### Exercise goal
Begin with the line that holds "1. Select **Load** to start". Output it and all remaining lines of the material, verbatim, ending with the last.

** Data records follows **

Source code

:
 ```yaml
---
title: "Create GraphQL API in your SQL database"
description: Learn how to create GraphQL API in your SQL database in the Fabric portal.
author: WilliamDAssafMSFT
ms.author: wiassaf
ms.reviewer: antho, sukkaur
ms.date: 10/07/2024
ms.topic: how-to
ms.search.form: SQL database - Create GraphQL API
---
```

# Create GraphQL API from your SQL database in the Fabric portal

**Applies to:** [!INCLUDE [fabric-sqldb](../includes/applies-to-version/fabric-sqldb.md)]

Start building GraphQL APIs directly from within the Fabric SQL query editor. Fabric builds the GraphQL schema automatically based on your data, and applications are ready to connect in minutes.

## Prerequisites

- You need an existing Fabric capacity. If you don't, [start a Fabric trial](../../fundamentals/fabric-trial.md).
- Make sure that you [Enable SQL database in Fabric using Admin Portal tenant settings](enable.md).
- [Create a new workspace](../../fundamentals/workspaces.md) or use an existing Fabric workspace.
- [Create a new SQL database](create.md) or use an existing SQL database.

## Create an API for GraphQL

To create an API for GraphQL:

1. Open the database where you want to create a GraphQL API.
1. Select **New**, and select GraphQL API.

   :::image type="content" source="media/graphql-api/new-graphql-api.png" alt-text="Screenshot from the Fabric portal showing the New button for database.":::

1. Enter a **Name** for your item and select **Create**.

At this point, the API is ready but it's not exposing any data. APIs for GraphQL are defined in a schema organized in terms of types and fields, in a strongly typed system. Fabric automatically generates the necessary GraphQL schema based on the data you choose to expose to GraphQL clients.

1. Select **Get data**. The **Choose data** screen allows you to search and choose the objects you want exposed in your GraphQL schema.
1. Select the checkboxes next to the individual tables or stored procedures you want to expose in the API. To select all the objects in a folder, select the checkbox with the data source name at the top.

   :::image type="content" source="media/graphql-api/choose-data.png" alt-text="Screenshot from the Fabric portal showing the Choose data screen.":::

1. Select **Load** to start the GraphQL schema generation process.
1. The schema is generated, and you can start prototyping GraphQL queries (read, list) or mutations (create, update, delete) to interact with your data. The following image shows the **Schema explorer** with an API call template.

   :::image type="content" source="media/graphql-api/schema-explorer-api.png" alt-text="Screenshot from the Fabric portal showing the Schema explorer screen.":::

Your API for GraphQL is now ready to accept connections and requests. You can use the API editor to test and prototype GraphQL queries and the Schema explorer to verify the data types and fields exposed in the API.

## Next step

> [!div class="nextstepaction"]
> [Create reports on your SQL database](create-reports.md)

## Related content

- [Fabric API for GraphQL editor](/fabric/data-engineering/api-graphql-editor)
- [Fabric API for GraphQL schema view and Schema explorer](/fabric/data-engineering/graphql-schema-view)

** End of Data records **

### Response to this task
1. Select **Load** to start the GraphQL schema generation process.
1. The schema is generated, and you can start prototyping GraphQL queries (read, list) or mutations (create, update, delete) to interact with your data. The following image shows the **Schema explorer** with an API call template.

   :::image type="content" source="media/graphql-api/schema-explorer-api.png" alt-text="Screenshot from the Fabric portal showing the Schema explorer screen.":::

Your API for GraphQL is now ready to accept connections and requests. You can use the API editor to test and prototype GraphQL queries and the Schema explorer to verify the data types and fields exposed in the API.

## Next step

> [!div class="nextstepaction"]
> [Create reports on your SQL database](create-reports.md)

## Related content

- [Fabric API for GraphQL editor](/fabric/data-engineering/api-graphql-editor)
- [Fabric API for GraphQL schema view and Schema explorer](/fabric/data-engineering/graphql-schema-view)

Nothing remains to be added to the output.